**WHAT THE TASK ASKS:** Please repeat the whole listing exactly, but leave the pictures out.
::: AVAILABLE DATA :::
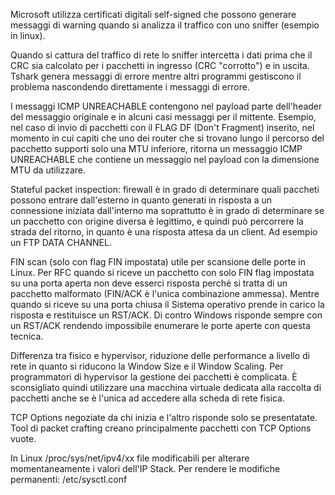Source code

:Microsoft utilizza certificati digitali self-signed che possono generare messaggi di warning quando si analizza il traffico con uno sniffer (esempio in linux).

Quando si cattura del traffico di rete lo sniffer intercetta i dati prima che il CRC sia calcolato per i pacchetti in ingresso (CRC "corrotto") e in uscita.
Tshark genera messaggi di errore mentre altri programmi gestiscono il problema nascondendo direttamente i messaggi di errore.

I messaggi ICMP UNREACHABLE contengono nel payload parte dell'header del messaggio originale e in alcuni casi messaggi per il mittente. Esempio, nel caso di invio di pacchetti con il FLAG DF (Don't Fragment) inserito, nel momento in cui capiti che uno dei router che si trovano lungo il percorso del pacchetto supporti solo una MTU inferiore, ritorna un messaggio ICMP UNREACHABLE che contiene un messaggio nel payload con la dimensione MTU da utilizzare.

Stateful packet inspection: firewall è in grado di determinare quali paccheti possono entrare dall'esterno in quanto generati in risposta a un connessione iniziata dall'interno ma soprattutto è in grado di determinare se un pacchetto con origine diversa è legittimo, e quindi può percorrere la strada del ritorno, in quanto è una risposta attesa da un client. Ad esempio un FTP DATA CHANNEL.


FIN scan (solo con flag FIN impostata) utile per scansione delle porte in Linux. Per RFC quando si riceve un pacchetto con solo FIN flag impostata su una porta aperta non deve esserci risposta perché si tratta di un pacchetto malformato (FIN/ACK è l'unica combinazione ammessa). Mentre quando si riceve su una porta chiusa il Sistema operativo prende in carico la risposta e restituisce un RST/ACK.
Di contro Windows risponde sempre con un RST/ACK rendendo impossibile enumerare le porte aperte con questa tecnica.


Differenza tra fisico e hypervisor, riduzione delle performance a livello di rete in quanto si riducono la Window Size e il Window Scaling.
Per programmatori di hypervisor la gestione dei pacchetti è complicata.
È sconsigliato quindi utilizzare una macchina virtuale dedicata alla raccolta di pacchetti anche se è l'unica ad accedere alla scheda di rete fisica.


TCP Options negoziate da chi inizia e l'altro risponde solo se presentatate.
Tool di packet crafting creano principalmente pacchetti con TCP Options vuote.

In Linux /proc/sys/net/ipv4/xx file modificabili per alterare momentaneamente i valori dell'IP Stack. Per rendere le modifiche permanenti: /etc/sysctl.conf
:::
**EXERCISE OUTPUT:**
Source code

:Microsoft utilizza certificati digitali self-signed che possono generare messaggi di warning quando si analizza il traffico con uno sniffer (esempio in linux).

Quando si cattura del traffico di rete lo sniffer intercetta i dati prima che il CRC sia calcolato per i pacchetti in ingresso (CRC "corrotto") e in uscita.
Tshark genera messaggi di errore mentre altri programmi gestiscono il problema nascondendo direttamente i messaggi di errore.

I messaggi ICMP UNREACHABLE contengono nel payload parte dell'header del messaggio originale e in alcuni casi messaggi per il mittente. Esempio, nel caso di invio di pacchetti con il FLAG DF (Don't Fragment) inserito, nel momento in cui capiti che uno dei router che si trovano lungo il percorso del pacchetto supporti solo una MTU inferiore, ritorna un messaggio ICMP UNREACHABLE che contiene un messaggio nel payload con la dimensione MTU da utilizzare.

Stateful packet inspection: firewall è in grado di determinare quali paccheti possono entrare dall'esterno in quanto generati in risposta a un connessione iniziata dall'interno ma soprattutto è in grado di determinare se un pacchetto con origine diversa è legittimo, e quindi può percorrere la strada del ritorno, in quanto è una risposta attesa da un client. Ad esempio un FTP DATA CHANNEL.


FIN scan (solo con flag FIN impostata) utile per scansione delle porte in Linux. Per RFC quando si riceve un pacchetto con solo FIN flag impostata su una porta aperta non deve esserci risposta perché si tratta di un pacchetto malformato (FIN/ACK è l'unica combinazione ammessa). Mentre quando si riceve su una porta chiusa il Sistema operativo prende in carico la risposta e restituisce un RST/ACK.
Di contro Windows risponde sempre con un RST/ACK rendendo impossibile enumerare le porte aperte con questa tecnica.


Differenza tra fisico e hypervisor, riduzione delle performance a livello di rete in quanto si riducono la Window Size e il Window Scaling.
Per programmatori di hypervisor la gestione dei pacchetti è complicata.
È sconsigliato quindi utilizzare una macchina virtuale dedicata alla raccolta di pacchetti anche se è l'unica ad accedere alla scheda di rete fisica.


TCP Options negoziate da chi inizia e l'altro risponde solo se presentatate.
Tool di packet crafting creano principalmente pacchetti con TCP Options vuote.

In Linux /proc/sys/net/ipv4/xx file modificabili per alterare momentaneamente i valori dell'IP Stack. Per rendere le modifiche permanenti: /etc/sysctl.conf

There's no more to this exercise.